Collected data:
- Opening Delimiter -

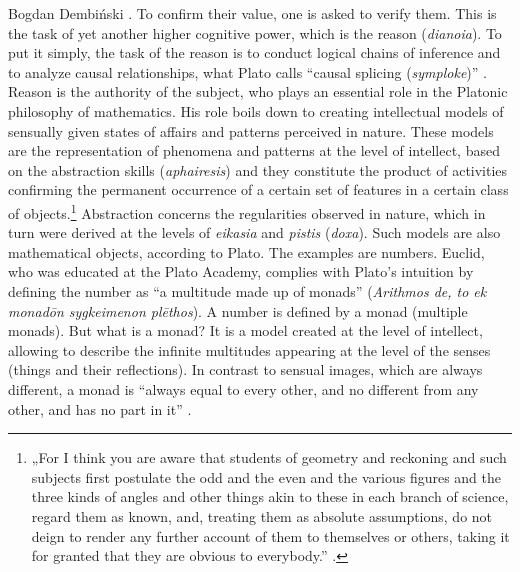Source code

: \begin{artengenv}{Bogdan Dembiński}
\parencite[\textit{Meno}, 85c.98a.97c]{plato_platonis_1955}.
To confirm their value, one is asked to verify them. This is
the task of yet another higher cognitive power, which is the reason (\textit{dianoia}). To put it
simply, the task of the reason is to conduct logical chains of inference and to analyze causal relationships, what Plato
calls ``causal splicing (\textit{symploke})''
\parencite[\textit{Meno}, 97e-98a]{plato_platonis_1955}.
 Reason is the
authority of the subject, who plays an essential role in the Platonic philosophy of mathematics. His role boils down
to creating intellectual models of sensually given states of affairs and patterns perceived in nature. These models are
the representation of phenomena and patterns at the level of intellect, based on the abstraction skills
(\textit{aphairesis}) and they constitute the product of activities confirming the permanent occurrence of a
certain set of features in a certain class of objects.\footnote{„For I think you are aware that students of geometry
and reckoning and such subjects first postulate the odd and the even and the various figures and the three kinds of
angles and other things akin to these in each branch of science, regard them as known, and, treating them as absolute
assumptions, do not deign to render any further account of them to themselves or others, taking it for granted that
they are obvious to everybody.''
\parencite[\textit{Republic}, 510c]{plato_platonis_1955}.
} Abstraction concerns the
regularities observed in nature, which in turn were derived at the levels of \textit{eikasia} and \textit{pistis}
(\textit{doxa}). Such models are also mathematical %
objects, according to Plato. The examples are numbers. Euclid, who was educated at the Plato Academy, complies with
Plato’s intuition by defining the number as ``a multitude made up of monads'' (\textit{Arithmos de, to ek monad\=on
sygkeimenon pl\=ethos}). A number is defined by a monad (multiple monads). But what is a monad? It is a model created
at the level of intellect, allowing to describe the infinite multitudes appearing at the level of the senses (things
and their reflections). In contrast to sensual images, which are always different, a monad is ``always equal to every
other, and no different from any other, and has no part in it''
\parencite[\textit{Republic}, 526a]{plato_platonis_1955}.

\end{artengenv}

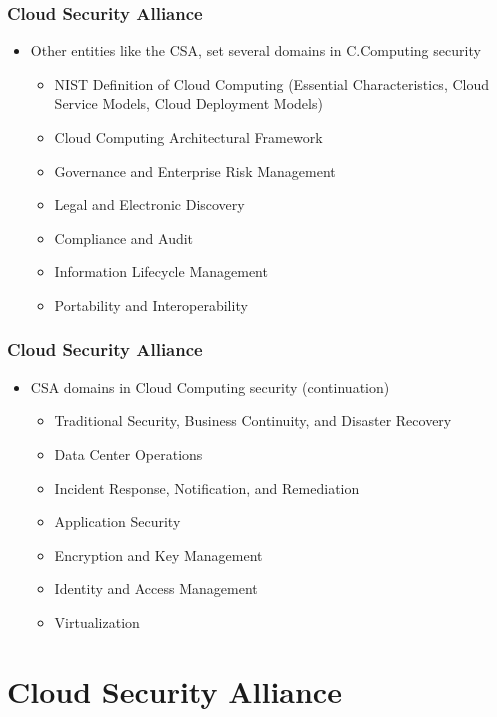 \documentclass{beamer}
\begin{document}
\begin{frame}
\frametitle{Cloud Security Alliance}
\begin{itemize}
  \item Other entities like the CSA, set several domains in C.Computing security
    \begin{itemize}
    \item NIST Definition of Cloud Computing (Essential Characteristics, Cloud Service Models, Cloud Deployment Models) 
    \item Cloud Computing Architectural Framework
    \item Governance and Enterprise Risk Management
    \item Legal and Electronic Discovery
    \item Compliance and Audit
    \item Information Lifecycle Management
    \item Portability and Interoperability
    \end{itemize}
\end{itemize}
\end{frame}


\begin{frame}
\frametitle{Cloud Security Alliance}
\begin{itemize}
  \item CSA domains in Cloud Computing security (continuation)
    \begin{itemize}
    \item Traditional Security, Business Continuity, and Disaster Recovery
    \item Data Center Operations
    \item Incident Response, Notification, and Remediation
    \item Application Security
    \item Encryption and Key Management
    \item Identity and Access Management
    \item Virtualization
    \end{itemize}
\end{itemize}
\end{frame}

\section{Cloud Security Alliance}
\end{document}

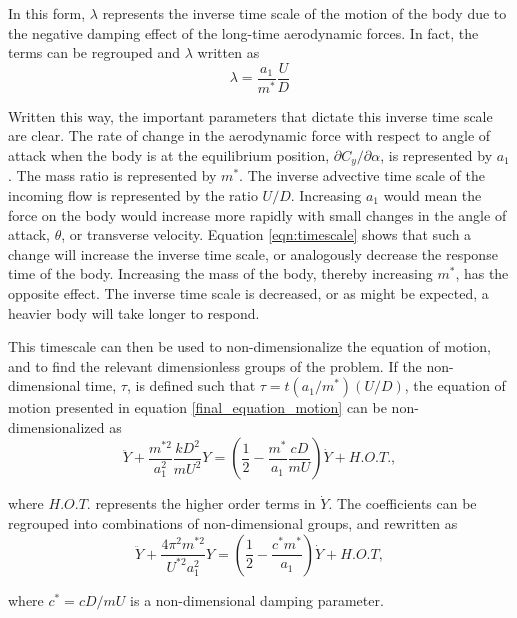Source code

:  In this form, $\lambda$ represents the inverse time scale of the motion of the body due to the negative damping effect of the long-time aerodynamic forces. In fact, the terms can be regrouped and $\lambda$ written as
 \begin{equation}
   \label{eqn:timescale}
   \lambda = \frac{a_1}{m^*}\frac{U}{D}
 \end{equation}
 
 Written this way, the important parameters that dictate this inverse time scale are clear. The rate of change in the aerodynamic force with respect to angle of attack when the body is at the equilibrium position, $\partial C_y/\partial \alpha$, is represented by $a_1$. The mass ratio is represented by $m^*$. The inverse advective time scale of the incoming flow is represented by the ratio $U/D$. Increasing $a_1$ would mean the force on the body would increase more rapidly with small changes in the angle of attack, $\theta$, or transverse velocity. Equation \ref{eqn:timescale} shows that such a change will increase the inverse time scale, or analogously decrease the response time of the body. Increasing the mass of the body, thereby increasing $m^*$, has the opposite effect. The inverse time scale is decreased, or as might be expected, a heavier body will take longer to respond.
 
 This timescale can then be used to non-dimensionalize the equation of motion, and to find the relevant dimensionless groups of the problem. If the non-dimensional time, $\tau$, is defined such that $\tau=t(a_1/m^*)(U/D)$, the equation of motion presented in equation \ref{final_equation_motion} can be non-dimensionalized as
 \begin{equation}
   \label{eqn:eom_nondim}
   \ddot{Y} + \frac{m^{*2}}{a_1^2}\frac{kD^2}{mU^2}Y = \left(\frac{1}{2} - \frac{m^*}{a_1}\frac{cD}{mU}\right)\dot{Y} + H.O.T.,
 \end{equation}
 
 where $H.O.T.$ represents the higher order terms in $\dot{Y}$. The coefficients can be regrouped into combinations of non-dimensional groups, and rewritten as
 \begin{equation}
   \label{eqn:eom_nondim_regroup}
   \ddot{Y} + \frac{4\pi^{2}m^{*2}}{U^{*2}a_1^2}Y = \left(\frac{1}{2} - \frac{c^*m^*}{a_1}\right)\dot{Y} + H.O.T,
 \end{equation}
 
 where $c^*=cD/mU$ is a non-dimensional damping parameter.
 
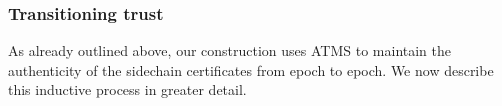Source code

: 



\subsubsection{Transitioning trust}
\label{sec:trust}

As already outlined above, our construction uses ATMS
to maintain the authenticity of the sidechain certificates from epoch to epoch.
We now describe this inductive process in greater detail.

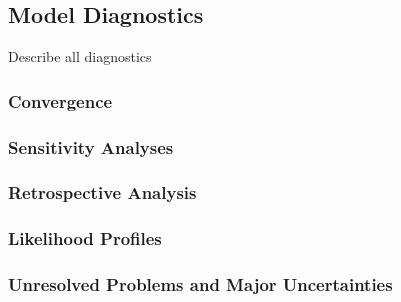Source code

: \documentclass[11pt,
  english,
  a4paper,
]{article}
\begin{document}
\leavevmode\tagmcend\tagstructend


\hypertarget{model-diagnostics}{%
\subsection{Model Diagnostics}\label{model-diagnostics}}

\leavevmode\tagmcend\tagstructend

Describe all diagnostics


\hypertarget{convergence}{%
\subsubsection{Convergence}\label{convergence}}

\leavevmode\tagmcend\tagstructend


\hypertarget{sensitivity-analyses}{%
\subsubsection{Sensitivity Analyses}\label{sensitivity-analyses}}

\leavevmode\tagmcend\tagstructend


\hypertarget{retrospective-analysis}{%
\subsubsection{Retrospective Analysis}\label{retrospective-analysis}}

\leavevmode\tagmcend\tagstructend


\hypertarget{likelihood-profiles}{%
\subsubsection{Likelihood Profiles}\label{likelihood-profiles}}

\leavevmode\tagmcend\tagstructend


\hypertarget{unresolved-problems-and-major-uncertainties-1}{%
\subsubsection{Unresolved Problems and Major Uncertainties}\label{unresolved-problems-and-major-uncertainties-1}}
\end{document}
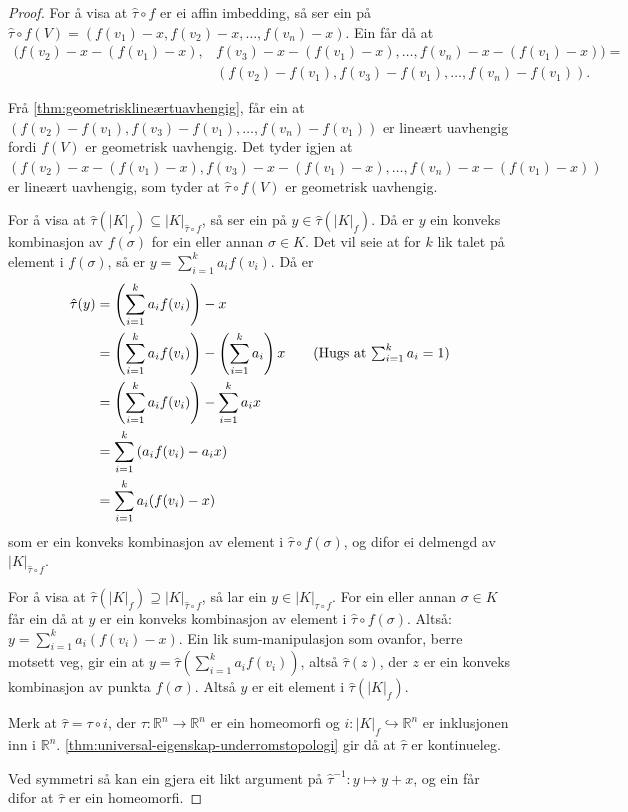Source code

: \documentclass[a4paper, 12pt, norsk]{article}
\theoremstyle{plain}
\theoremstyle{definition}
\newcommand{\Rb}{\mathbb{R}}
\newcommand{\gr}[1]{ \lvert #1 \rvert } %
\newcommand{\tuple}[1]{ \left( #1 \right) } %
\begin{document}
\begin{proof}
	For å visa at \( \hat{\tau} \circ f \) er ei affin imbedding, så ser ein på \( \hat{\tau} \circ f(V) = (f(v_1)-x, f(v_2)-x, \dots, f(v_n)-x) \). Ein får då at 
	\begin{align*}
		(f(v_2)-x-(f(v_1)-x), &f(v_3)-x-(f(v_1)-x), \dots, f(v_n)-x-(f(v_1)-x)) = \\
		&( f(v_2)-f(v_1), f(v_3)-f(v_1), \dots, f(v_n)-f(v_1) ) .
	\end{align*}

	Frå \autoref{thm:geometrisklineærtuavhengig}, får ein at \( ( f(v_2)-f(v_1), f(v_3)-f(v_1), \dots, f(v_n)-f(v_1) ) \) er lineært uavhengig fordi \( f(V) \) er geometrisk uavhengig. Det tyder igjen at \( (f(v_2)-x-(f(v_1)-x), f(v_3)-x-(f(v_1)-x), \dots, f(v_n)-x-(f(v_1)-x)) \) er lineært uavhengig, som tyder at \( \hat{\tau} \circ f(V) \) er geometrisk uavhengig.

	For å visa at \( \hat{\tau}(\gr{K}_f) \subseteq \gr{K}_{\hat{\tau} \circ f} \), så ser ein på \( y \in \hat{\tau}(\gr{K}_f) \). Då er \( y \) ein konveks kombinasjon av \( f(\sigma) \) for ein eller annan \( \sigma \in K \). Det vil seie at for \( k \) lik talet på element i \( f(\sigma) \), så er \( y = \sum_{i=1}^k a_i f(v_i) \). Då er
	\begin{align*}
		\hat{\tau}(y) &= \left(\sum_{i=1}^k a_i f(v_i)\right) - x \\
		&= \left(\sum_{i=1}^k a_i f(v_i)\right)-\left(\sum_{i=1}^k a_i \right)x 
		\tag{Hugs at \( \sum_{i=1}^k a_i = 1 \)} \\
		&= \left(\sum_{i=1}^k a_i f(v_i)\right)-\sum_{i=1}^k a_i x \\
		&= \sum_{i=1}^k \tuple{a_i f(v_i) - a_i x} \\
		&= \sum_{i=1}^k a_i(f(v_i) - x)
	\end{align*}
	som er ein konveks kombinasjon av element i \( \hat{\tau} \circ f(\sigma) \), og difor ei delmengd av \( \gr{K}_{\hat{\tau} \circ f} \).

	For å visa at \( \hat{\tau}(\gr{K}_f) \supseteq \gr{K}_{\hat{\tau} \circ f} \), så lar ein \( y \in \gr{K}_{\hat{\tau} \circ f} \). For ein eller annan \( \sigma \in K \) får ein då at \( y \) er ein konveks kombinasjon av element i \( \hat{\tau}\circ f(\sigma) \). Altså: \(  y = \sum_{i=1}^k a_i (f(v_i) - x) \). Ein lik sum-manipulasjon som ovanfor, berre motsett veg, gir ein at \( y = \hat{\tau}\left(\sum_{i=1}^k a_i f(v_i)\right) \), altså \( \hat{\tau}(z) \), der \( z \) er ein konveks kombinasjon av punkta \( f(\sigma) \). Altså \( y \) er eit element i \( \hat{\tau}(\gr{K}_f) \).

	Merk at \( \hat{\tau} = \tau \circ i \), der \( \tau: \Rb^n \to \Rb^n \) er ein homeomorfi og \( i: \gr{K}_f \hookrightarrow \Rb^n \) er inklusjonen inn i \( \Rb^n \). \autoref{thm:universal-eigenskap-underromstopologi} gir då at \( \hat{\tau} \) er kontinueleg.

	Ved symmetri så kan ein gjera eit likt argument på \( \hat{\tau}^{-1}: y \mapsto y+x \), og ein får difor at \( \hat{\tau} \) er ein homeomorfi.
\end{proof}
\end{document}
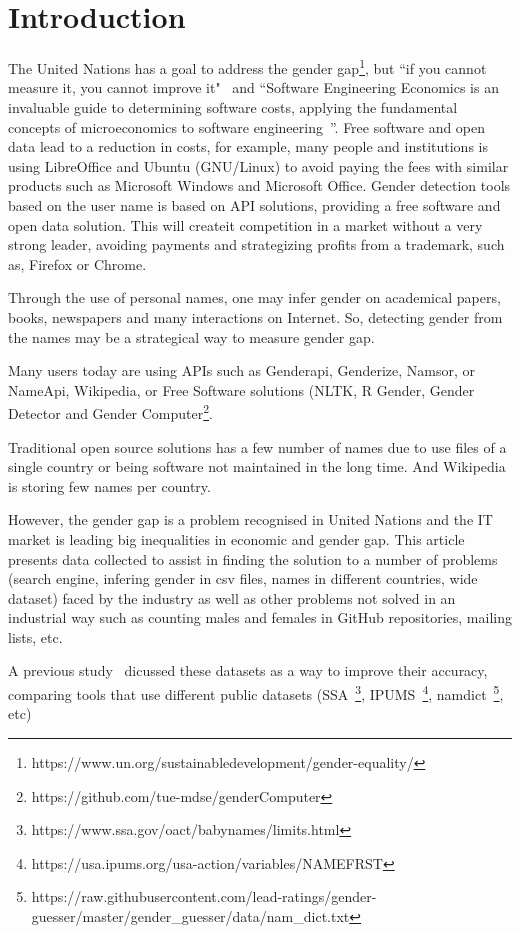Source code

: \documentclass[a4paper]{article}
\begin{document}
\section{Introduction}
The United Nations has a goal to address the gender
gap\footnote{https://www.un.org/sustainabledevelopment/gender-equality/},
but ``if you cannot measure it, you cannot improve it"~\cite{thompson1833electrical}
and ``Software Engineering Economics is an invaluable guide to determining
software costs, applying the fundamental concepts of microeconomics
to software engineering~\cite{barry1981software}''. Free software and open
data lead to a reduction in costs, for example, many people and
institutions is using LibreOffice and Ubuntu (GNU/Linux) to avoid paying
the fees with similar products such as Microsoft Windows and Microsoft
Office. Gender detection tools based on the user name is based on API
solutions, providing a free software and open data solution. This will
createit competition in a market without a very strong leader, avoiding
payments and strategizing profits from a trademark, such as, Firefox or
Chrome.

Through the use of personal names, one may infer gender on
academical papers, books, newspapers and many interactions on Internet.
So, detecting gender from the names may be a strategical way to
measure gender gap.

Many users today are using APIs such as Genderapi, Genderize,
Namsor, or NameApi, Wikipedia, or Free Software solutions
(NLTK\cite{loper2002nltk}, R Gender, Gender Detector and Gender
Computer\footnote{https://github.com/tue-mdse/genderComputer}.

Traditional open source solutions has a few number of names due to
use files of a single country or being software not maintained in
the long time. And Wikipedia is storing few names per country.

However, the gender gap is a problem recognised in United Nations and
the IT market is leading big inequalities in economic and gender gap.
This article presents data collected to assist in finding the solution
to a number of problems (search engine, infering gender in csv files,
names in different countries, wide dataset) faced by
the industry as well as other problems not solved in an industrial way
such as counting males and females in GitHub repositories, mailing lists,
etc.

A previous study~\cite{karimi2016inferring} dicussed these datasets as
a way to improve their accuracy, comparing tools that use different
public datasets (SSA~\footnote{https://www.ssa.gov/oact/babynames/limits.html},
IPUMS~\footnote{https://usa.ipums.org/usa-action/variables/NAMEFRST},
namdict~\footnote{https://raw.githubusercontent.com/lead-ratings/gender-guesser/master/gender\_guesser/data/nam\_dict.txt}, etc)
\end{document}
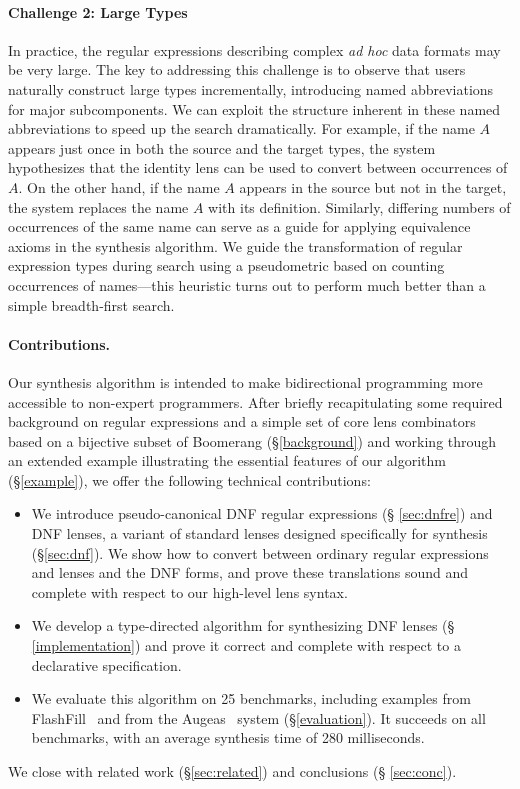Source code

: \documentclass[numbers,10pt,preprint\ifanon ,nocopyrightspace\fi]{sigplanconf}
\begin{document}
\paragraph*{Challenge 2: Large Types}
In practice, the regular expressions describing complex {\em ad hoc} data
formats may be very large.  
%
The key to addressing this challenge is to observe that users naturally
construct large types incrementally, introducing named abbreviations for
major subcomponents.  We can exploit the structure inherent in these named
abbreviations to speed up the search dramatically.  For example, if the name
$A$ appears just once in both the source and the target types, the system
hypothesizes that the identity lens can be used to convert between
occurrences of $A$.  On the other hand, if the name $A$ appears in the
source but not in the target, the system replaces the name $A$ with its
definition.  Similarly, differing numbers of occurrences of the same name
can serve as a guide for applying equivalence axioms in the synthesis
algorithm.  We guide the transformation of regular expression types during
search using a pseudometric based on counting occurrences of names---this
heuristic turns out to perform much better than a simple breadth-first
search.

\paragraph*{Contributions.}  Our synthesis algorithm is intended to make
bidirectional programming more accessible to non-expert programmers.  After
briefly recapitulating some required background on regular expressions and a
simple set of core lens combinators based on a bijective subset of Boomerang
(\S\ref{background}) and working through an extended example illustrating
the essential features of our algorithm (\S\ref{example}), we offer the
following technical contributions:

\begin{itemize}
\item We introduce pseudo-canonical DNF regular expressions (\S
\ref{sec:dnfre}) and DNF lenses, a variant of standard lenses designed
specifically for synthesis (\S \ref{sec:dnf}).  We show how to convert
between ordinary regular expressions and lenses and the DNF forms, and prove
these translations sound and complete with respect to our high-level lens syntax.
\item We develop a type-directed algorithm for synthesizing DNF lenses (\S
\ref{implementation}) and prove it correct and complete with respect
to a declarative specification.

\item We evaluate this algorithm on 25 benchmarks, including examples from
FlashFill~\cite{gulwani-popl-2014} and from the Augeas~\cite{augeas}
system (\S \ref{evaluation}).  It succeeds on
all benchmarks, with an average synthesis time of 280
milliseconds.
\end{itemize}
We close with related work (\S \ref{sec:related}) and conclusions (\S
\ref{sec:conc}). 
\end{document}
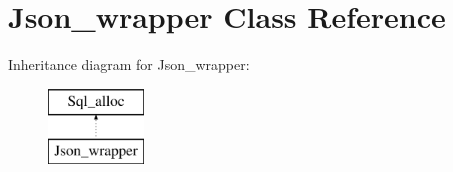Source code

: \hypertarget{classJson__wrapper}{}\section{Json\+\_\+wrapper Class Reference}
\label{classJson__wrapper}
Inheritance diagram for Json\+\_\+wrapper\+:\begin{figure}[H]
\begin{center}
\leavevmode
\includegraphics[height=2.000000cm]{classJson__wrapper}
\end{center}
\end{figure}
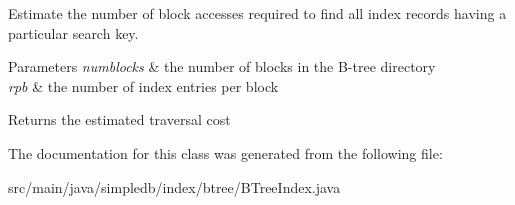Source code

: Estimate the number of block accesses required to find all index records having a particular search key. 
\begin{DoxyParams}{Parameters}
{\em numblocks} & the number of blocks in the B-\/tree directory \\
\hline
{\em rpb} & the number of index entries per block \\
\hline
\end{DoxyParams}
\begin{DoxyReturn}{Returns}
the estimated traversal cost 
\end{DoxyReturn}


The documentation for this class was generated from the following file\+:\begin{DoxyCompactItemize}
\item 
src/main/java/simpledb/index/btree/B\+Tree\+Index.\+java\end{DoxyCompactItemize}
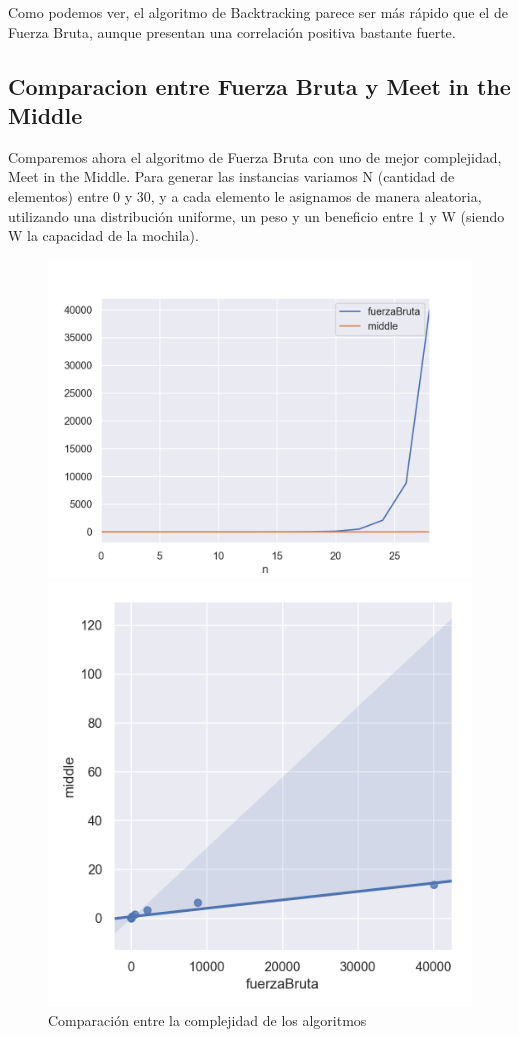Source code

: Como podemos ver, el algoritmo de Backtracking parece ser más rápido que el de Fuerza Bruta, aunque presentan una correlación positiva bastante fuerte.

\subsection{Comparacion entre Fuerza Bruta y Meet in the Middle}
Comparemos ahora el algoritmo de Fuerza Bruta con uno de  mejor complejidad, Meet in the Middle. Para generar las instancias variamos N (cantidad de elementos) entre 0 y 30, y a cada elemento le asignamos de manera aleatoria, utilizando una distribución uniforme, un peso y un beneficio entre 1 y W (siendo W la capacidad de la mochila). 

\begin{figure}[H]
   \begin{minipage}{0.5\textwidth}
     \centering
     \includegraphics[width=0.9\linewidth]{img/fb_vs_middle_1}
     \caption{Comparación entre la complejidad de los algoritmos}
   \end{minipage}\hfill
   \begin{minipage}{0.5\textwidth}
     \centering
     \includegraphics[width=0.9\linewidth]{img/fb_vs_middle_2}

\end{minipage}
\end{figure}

- Closing Delimiter -

**DIRECTIONS FOR THIS TASK**
Among the lines above, find those containing the word "nature" and copy each.

**ANSWER TO THIS EXERCISE**
to creating intellectual models of sensually given states of affairs and patterns perceived in nature. These models are
regularities observed in nature, which in turn were derived at the levels of \textit{eikasia} and \textit{pistis}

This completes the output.